Re: [RFC 3/4] x86/signal/64: Re-add support for SS in the 64-bit signal context

From: Andy Lutomirski
Date: Wed Oct 14 2015 - 12:41:19 EST


On Oct 13, 2015 10:10 PM, "Stas Sergeev" <stsp@xxxxxxx> wrote:
>
> 13.10.2015 04:04, Andy Lutomirski ÐÐÑÐÑ:
> > + * UC_SIGCONTEXT_SS will be set when delivering 64-bit or x32 signals on
> > + * kernels that save SS in the sigcontext. All kernels that set
> > + * UC_SIGCONTEXT_SS will correctly restore at least the low 32 bits of esp
> > + * regardless of SS (i.e. they implement espfix).
> Is this comment relevant? I think neither signal delivery
> nor sigreturn were affected by esp corruption, or were they?

Every IRET from the kernel to 16-bit mode was affected. That includes
interrupt return, non-signaling page fault return, and all signal
returns. So this could be a hint that, if you see a stack fault (#SS
or page fault) that you don't need to try to work around the
corruption issue.

> I guess you suggest to use that flag as the detection
> for espfix, but I don't think this is relevant: you may
> need to know about espfix also outside of a signal handler.
> In fact, I don't think espfix needs any run-time detection,
> because then the stack fault will simply not happen, and that's all.
> I think it is a matter of compile-time detection only.

True. In any event, there's no code involved - this is just an
observation that all kernels with the new flag have espfix64.

>
> > + *
> > + * Kernels that set UC_SIGCONTEXT_SS will also set UC_STRICT_RESTORE_SS
> > + * when delivering a signal that came from 64-bit code.
> > + *
> > + * Sigreturn modifies its behavior depending on the UC_STRICT_RESTORE_SS
> > + * flag. If UC_STRICT_RESTORE_SS is set, then the SS value in the
> > + * signal context is restored verbatim. If UC_STRICT_RESTORE_SS is not
> > + * set, the CS value in the signal context refers to a 64-bit code
> > + * segment, and the signal context's SS value is invalid, it will be
> > + * replaced by an flat 32-bit selector.
> > +
> > + * This behavior serves two purposes.

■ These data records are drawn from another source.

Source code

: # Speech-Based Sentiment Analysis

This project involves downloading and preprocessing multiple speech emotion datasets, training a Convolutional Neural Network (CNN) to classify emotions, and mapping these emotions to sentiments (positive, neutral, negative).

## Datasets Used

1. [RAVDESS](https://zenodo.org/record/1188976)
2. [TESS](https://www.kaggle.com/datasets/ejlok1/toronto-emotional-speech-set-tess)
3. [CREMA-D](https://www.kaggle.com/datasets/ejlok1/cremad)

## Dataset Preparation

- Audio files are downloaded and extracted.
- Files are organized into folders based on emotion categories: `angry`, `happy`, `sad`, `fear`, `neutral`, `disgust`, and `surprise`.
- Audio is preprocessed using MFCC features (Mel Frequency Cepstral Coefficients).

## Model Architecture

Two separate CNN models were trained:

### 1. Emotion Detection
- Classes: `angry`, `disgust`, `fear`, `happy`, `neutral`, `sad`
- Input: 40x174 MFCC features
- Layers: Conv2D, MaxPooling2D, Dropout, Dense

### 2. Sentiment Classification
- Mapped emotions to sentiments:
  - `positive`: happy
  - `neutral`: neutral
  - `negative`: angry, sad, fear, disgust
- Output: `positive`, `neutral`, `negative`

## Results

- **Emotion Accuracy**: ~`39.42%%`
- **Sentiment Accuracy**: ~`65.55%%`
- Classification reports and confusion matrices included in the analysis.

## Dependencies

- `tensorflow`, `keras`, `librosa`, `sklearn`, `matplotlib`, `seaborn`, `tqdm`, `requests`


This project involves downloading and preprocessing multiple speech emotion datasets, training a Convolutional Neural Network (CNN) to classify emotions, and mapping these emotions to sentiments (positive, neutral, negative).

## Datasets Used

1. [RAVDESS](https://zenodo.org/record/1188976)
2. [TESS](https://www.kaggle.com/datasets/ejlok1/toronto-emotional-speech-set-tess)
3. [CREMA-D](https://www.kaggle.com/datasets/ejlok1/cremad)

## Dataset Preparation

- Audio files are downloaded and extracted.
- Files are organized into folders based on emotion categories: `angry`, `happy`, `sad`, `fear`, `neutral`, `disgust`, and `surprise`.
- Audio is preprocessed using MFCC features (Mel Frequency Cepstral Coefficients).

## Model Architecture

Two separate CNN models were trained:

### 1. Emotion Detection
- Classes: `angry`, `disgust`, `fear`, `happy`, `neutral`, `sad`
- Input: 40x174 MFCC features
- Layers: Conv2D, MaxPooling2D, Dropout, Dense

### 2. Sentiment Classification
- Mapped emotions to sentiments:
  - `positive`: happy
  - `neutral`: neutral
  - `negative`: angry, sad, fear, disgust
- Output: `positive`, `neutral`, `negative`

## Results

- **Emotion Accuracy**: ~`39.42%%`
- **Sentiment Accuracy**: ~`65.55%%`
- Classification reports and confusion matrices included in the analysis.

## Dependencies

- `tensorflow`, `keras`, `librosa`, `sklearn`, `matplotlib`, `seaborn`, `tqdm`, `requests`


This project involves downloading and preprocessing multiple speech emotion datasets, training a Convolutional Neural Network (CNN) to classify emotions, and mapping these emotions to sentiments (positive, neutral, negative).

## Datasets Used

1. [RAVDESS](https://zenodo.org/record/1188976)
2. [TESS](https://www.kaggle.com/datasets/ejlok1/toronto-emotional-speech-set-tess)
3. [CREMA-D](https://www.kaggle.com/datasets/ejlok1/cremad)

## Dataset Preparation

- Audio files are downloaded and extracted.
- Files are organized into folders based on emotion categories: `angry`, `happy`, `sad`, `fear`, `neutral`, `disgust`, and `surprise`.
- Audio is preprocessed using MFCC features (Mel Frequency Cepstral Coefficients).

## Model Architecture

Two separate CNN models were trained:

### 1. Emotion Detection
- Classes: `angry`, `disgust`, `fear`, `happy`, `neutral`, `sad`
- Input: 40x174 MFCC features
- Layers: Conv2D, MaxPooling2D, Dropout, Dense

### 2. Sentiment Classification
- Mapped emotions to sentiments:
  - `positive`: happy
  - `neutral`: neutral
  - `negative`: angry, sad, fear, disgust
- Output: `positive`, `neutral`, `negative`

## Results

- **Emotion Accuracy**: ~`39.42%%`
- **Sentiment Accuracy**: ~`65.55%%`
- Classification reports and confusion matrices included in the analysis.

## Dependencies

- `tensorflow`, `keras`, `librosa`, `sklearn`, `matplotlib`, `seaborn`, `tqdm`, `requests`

It ensures that older programs
> > + * that are unaware of the signal context's SS slot and either construct
> > + * a signal context from scratch or that catch signals from segmented
> > + * contexts and change CS to a 64-bit selector won't crash due to a bad
> > + * SS value. It also ensures that signal handlers that do not modify
> > + * the signal context at all return back to the exact CS and SS state
> > + * that they came from.
> Do you need a second flag for this?
> IIRC non-restoring was needed because:
> 1. dosemu saves SS to different place
> 2. If you save it yourself, dosemu can invalidate it, but not replace
> with the right one because of 1.
> IMHO to solve this, you need _either_ the second flag or
> the heuristic, but not both.
>
> With new flag:
> Just don't set it by default, and the new progs will set it themselves.
> Old progs are unaffected.
> When it is set, SS should always be restored.
> I prefer this approach.
>

The down side is that, if we do it that way, returning from a signal
due to a bad SS will silently fix it, possibly with bad effects. That
seems suboptimal. Most of the code is handling the flag on return,
anyway -- setting it is straightforward.

> With heuristic:
> Save SS yourself on delivery, and, if it happens invalid on sigreturn -
> replace it with better one.

Then new DOSEMU will have to set the flag to get the expected
behavior, which seems unfortunate. It also makes tests like
sigreturn_64 much harder to write, which is unfortunate because, if
there's an exploitable bug, attackers will still exploit it by some
more roundabout means.

> Old progs are unaffected because they use iret anyway, and that iret
> happens _after_ sigreturn.

Old progs = just DOSEMU here, I think.

> New progs will never leave invalid SS in the right sigcontext slot.
>
> So why have you choose to have both the new flag UC_STRICT_RESTORE_SS
> and the heuristic?
>
> > This is a bit risky, and another option would be to do nothing at
> > all.
> Andy, could you please stop pretending there are no other solutions?
> You do not have to like them. You do not have to implement them.
> But your continuous re-assertions that they do not exist, make me
> feel a bit uncomfortable after I spelled them many times.
>
> > Stas, what do you think? Could you test this?
> I think I'll get to testing this only at a week-end.
> In a mean time, the question about a safety of leaving LDT SS
> in 64bit mode still makes me wonder. Perhaps, instead of re-iterating
> this here, you can describe this all in the patch comments? Namely:
> - How will LDT SS interact with nested signals

The kernel doesn't think about nested signals. If the inner signal is
delivered while SS is in the LDT, the kernel will try to keep it as is
and will stick whatever was in SS when the signal happened in the
inner saved context. On return to the outer signal, it'll restore it
following the UC_STRICT_RESTORE_SS rules.

> - with syscalls

64-bit syscalls change SS to some default flat value as a side-effect.
(Actually, IIRC, 64-bit syscalls change it specifically to __USER_DS,
but, on Xen, 64-bit fast syscall returns may silently flip it to a
different flat selector.)

> - with siglongjmp()

siglongjmp is a glibc thing. It should work the same way it always
did. If it internally does a syscall (sigprocmask or whatever), that
will override SS.

> - with another thread. Do we have a per-thread or a per-process LDT
> these days? If LDT is per-process, my question is what will happen
> if another thread invalidates an LDT entry while we are in 64bit mode.
> If LDT is per-thread, there is no such question.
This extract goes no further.